During his last arrest in 2020, he disappeared for 25 days, was sexually assaulted and subjected to electric shocks in his genitals, and officers threatened to rape his wife in front of him, until he finally made a forced confession.


Also the case of Abd al-Rahman al-Shuweikh (30 years old). In April 2021, he smuggled a letter to his mother stating that he had been tortured by prison officers, and they sexually assaulted him in several ways. This is because his mother submitted a complaint to the Public Prosecutor and published her son’s story on Facebook, and all family members were arrested. Al-Shuweikh continues to be brutally treated in prison. Recently, he was stripped of his clothes, and his mother is still in prison.


McManus explained that she shares these stories to clarify several points necessary to understand the nature of torture in Egypt today, the first of which is that torture is structural and part of the state’s logic to control the civilian population. Secondly, that torture is systematic, particularly during periods of enforced disappearance almost without exception; thirdly, that NSA officers are often responsible for directing or supervising an act of torture, and lastly for more than 30 years, there has been no real accountability for acts of torture in Egypt.


Systematic impunity:


Grant Shubin, legal advisor at Dignity, said that torture is not only structural and systematic in Egypt, but impunity is also systemic and systematic, as illustrated by the case of Giulio Regeni who was kidnapped, tortured and killed in late January or early February 2016.


Shubin added that there was a short period of joint investigation between the Italian and Egyptian authorities so much so that the Egyptian public prosecutor at the time said he was not ruling out any possibility of state intervention. Quickly after that, the Egyptian authorities changed their tune, and all sorts of outlandish theories began to emerge about what ultimately happened to Giulio.


Nevertheless, the Italian authorities continued their investigation, and despite Egyptian obstructions each time enough evidence was collected to issue an indictment.


Shubin indicated that there are state security officials, people who work in their capacity as representatives of Egyptian national security, who allegedly commit international crimes, and obstruct justice for that crime by taking advantage of human rights standards for a fair trial.
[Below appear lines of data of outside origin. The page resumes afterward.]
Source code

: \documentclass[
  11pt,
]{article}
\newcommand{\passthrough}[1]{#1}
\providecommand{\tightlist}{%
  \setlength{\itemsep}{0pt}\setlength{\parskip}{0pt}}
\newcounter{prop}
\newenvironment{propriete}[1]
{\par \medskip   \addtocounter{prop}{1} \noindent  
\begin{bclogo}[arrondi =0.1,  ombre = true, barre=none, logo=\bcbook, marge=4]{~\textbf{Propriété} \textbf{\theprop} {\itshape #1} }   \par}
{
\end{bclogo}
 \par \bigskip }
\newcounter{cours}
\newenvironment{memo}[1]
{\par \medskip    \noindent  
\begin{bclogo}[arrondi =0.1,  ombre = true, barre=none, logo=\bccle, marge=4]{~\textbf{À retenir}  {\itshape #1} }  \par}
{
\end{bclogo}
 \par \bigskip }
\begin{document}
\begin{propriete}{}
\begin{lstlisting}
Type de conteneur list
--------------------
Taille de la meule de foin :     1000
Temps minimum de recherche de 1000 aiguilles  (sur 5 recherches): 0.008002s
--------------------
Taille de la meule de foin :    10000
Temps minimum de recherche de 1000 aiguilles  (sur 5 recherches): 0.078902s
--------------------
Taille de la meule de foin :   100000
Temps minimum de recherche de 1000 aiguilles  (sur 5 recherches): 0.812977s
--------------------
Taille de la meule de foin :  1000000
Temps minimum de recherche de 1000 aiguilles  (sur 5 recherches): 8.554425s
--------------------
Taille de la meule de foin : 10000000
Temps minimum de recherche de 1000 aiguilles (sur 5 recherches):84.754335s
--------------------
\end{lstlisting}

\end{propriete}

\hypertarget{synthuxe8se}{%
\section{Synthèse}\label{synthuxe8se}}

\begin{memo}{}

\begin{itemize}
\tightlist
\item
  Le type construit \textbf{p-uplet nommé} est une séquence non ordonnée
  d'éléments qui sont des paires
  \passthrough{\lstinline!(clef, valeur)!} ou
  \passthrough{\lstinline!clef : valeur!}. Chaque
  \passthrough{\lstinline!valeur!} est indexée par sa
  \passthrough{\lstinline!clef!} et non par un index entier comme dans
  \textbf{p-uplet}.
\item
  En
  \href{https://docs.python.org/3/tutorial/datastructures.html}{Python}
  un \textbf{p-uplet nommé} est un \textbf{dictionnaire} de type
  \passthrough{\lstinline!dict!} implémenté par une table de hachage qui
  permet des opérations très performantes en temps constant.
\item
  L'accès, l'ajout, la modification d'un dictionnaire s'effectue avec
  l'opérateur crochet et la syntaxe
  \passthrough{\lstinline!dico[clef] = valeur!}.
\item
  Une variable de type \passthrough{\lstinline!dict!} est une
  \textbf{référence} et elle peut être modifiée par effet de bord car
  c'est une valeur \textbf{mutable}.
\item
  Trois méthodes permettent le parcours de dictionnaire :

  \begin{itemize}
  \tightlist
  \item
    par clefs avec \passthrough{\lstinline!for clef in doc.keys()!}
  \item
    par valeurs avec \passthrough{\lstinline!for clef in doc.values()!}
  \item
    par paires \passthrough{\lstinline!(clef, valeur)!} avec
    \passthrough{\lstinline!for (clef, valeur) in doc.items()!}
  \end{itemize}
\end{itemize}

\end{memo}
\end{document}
The Egyptian authorities use the human rights system as a weapon to perpetuate impunity for those who act on its behalf, he concluded.


Reprisals against anyone who tried to help:


Mohammed Lotfy, Executive Director of the Egyptian Commission for Rights and Freedoms, touched on the case of lawyer Ibrahim Metwally, who was arrested while traveling to Geneva from Cairo Airport in 2017. He spent six years in pretrial detention because he wanted to come to Geneva to talk about his missing son.


In 2013, for four years, Metwally was trying to find his son who disappeared in the 2013 protests. He was invited by a UN working group, and he had his ticket and an invitation to come and speak as we do now, but he was arrested.


Lotfy also referred to the case of the Egyptian human rights lawyer, Ezzat Ghoneim, who was recently sentenced to 25 years in prison on charges of establishing an illegal organization, as well as the human rights lawyer, Mohamed El-Baqer, pointing out that these are examples of reprisals against families, lawyers and NGOs who have tried to help victims of torture or enforced disappearance.